Sanford Lyon, being duly sworn, deposes and says:
I reside in the vicinity of the Pico oil wells. In this county, have lived there for six or seven years last past. I am now, and have been for more than two years last past, operating an oil well on the Pico claim No 1. Within the last year, I have frequently seen oil running to waste from what is known as the Pico wells, have several times seen it running it to waste as far as three and a half miles below the wells, and on one or more occasions, have seen it running to waste as far as seven miles below. During the time the California Star Oil Works Co. has had possession and control of the Pico wells. I have frequently seen the oil from those wells running to waste in considerable quantities. I have been at the Pico wells very often and in about the month of January of this year, was there when the oil was running to waste and into the creek. At that time C.A. Mentry and L.C. Bently, who were in the employ of the California Star Oil Works Co, told me that they had to let it run to waste because they did not have sufficient tankage to hold it. I know that the wells were not pumped constantly and said Bently, about the latter part of December last, told me that they did not pump them regularly because they did not have sufficient tanks to hold their oil. I know from my own experience received from working my own well on Pico claim No 1, that for the proper working of the wells, it is essential that they should be constantly pumped and that water should not be allowed to accumulate in them. If water is allowed to accumulate in the wells, it, being heavier than oil, necessarily forces the oil back and drives it elsewhere and works a permanent injury to the well. I know from my own experience that if crude oil is properly tanked and kept covered, it can be kept for a long time without any deterioration or injury.

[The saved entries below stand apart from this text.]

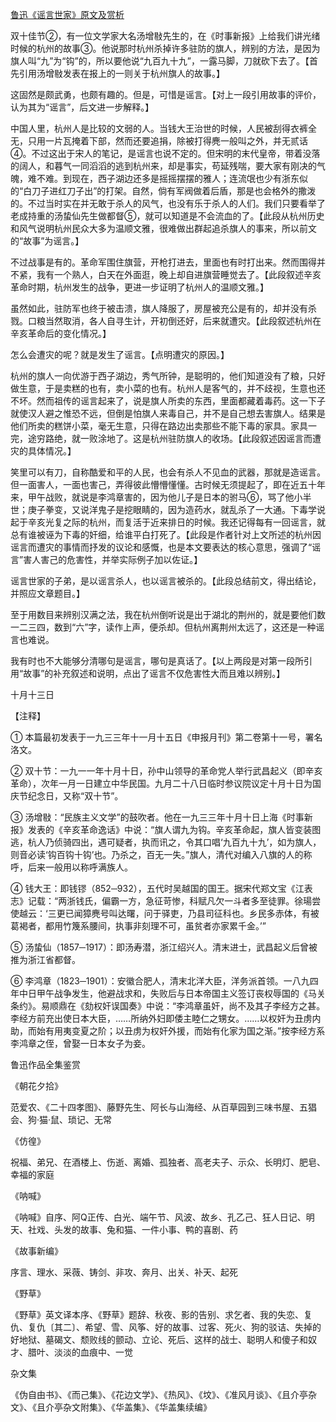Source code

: [鲁迅《谣言世家》原文及赏析](https://www.vrrw.net/wx/8025.html)

双十佳节②，有一位文学家大名汤增敡先生的，在《时事新报》上给我们讲光绪时候的杭州的故事③。他说那时杭州杀掉许多驻防的旗人，辨别的方法，是因为旗人叫“九”为“钩”的，所以要他说“九百九十九”，一露马脚，刀就砍下去了。【首先引用汤增敡发表在报上的一则关于杭州旗人的故事。】

这固然是颇武勇，也颇有趣的。但是，可惜是谣言。【对上一段引用故事的评价，认为其为“谣言”，后文进一步解释。】



中国人里，杭州人是比较的文弱的人。当钱大王治世的时候，人民被刮得衣裤全无，只用一片瓦掩着下部，然而还要追捐，除被打得麂一般叫之外，并无贰话④。不过这出于宋人的笔记，是谣言也说不定的。但宋明的末代皇帝，带着没落的阔人，和暮气一同滔滔的逃到杭州来，却是事实，苟延残喘，要大家有刚决的气魄，难不难。到现在，西子湖边还多是摇摇摆摆的雅人；连流氓也少有浙东似的“白刀子进红刀子出”的打架。自然，倘有军阀做着后盾，那是也会格外的撒泼的。不过当时实在并无敢于杀人的风气，也没有乐于杀人的人们。我们只要看举了老成持重的汤蛰仙先生做都督⑤，就可以知道是不会流血的了。【此段从杭州历史和风气说明杭州民众大多为温顺文雅，很难做出群起追杀旗人的事来，所以前文的“故事”为谣言。】

不过战事是有的。革命军围住旗营，开枪打进去，里面也有时打出来。然而围得并不紧，我有一个熟人，白天在外面逛，晚上却自进旗营睡觉去了。【此段叙述辛亥革命时期，杭州发生的战争，更进一步证明了杭州人的温顺文雅。】

虽然如此，驻防军也终于被击溃，旗人降服了，房屋被充公是有的，却并没有杀戮。口粮当然取消，各人自寻生计，开初倒还好，后来就遭灾。【此段叙述杭州在辛亥革命后的变化情况。】

怎么会遭灾的呢？就是发生了谣言。【点明遭灾的原因。】

杭州的旗人一向优游于西子湖边，秀气所钟，是聪明的，他们知道没有了粮，只好做生意，于是卖糕的也有，卖小菜的也有。杭州人是客气的，并不歧视，生意也还不坏。然而祖传的谣言起来了，说是旗人所卖的东西，里面都藏着毒药。这一下子就使汉人避之惟恐不远，但倒是怕旗人来毒自己，并不是自己想去害旗人。结果是他们所卖的糕饼小菜，毫无生意，只得在路边出卖那些不能下毒的家具。家具一完，途穷路绝，就一败涂地了。这是杭州驻防旗人的收场。【此段叙述因谣言而遭灾的具体情况。】

笑里可以有刀，自称酷爱和平的人民，也会有杀人不见血的武器，那就是造谣言。但一面害人，一面也害己，弄得彼此懵懵懂懂。古时候无须提起了，即在近五十年来，甲午战败，就说是李鸿章害的，因为他儿子是日本的驸马⑥，骂了他小半世；庚子拳变，又说洋鬼子是挖眼睛的，因为造药水，就乱杀了一大通。下毒学说起于辛亥光复之际的杭州，而复活于近来排日的时候。我还记得每有一回谣言，就总有谁被诬为下毒的奸细，给谁平白打死了。【此段是作者针对上文所述的杭州因谣言而遭灾的事情而抒发的议论和感慨，也是本文要表达的核心意思，强调了“谣言”害人害己的危害性，并举实际例子加以佐证。】

谣言世家的子弟，是以谣言杀人，也以谣言被杀的。【此段总结前文，得出结论，并照应文章题目。】

至于用数目来辨别汉满之法，我在杭州倒听说是出于湖北的荆州的，就是要他们数一二三四，数到“六”字，读作上声，便杀却。但杭州离荆州太远了，这还是一种谣言也难说。

我有时也不大能够分清哪句是谣言，哪句是真话了。【以上两段是对第一段所引用“故事”的补充叙述和说明，点出了谣言不仅危害性大而且难以辨别。】

十月十三日



【注释】

① 本篇最初发表于一九三三年十一月十五日《申报月刊》第二卷第十一号，署名洛文。

② 双十节：一九一一年十月十日，孙中山领导的革命党人举行武昌起义（即辛亥革命），次年一月一日建立中华民国。九月二十八日临时参议院议定十月十日为国庆节纪念日，又称“双十节”。

③ 汤增敡：“民族主义文学”的鼓吹者。他在一九三三年十月十日上海《时事新报》发表的《辛亥革命逸话》中说：“旗人谓九为钩。辛亥革命起，旗人皆变装图逃，杭人乃侦骑四出，遇可疑者，执而讯之，令其口唱‘九百九十九’，如为旗人，则音必读‘钩百钩十钩’也。乃杀之，百无一失。”旗人，清代对编入八旗的人的称呼，后来一般用以称呼满族人。

④ 钱大王：即钱镠（852─932），五代时吴越国的国王。据宋代郑文宝《江表志》记载：“两浙钱氏，偏霸一方，急征苛惨，科赋凡欠一斗者多至徒罪。徐瑒尝使越云：‘三更已闻獐麂号叫达曙，问于驿吏，乃县司征科也。乡民多赤体，有被葛褐者，都用竹篾系腰间，执事非刻理不可，虽贫者亦家累千金。’”

⑤ 汤蛰仙（1857─1917）：即汤寿潜，浙江绍兴人。清末进士，武昌起义后曾被推为浙江省都督。

⑥ 李鸿章（1823─1901）：安徽合肥人，清末北洋大臣，洋务派首领。一八九四年中日甲午战争发生，他避战求和，失败后与日本帝国主义签订丧权辱国的《马关条约》。易顺鼎在《劾权奸误国奏》中说：“李鸿章虽奸，尚不及其子李经方之甚。李经方前充出使日本大臣，……所纳外妇即倭主睦仁之甥女。……以权奸为丑虏内助，而始有用夷变夏之阶；以丑虏为权奸外援，而始有化家为国之渐。”按李经方系李鸿章之侄，曾娶一日本女子为妾。

鲁迅作品全集鉴赏

《朝花夕拾》

范爱农、《二十四孝图》、藤野先生、阿长与山海经、从百草园到三味书屋、五猖会、狗·猫·鼠、琐记、无常

《仿徨》

祝福、弟兄、在酒楼上、伤逝、离婚、孤独者、高老夫子、示众、长明灯、肥皂、幸福的家庭

《呐喊》

《呐喊》自序、阿Q正传、白光、端午节、风波、故乡、孔乙己、狂人日记、明天、社戏、头发的故事、兔和猫、一件小事、鸭的喜剧、药

《故事新编》

序言、理水、采薇、铸剑、非攻、奔月、出关、补天、起死

《野草》

《野草》英文译本序、《野草》题辞、秋夜、影的告别、求乞者、我的失恋、复仇、复仇〔其二〕、希望、雪、风筝、好的故事、过客、死火、狗的驳诘、失掉的好地狱、墓碣文、颓败线的颤动、立论、死后、这样的战士、聪明人和傻子和奴才、腊叶、淡淡的血痕中、一觉

杂文集

《伪自由书》、《而己集》、《花边文学》、《热风》、《坟》、《准风月谈》、《且介亭杂文》、《且介亭杂文附集》、《华盖集》、《华盖集续编》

I know J.B. Morrison. He is and at the time next herein after stated, was in charge of the refinery of the Cal. Star Oil Works Co. at Andrew’s Station. About ten months ago I had a conversation with Morrison in which he told me that he thought that the Pico well No 4 was then yielding about sixty barrels of oil per day, but that if it was properly worked, he thought it would produce at least one hundred barrels per day. That, in his opinion, by tubing and working said well to its full capacity, it would produce at least that amount. Something over one year ago, I was at the Pico wells in the house of Mentry and heard a noise, something like an explosion. I asked Mentry what it was. He said it was well No 1. She is flowing again. We went out and the oil was running over and running away into the creek. The well was plugged up and the plug was forced out. On another occasion about two years ago, I went up to the wells with F.B. Taylor, and others, and Pico well No 2 was plugged up. Mr. Taylor said he wanted to see some oil. One of the employees of the Co, I think Mentry, knocked the plug out, and a column of oil rushed up twenty feet above the ground between five and six inches in diameter, and flowed off into the creek. They afterwards plugged it up again while still flowing.
Mentry was absent in San Francisco some eight or ten days. While he was gone, there was no one at the wells but Bently, except a Chinese cook. Bently had sole charge of the wells during Mentry’s absence.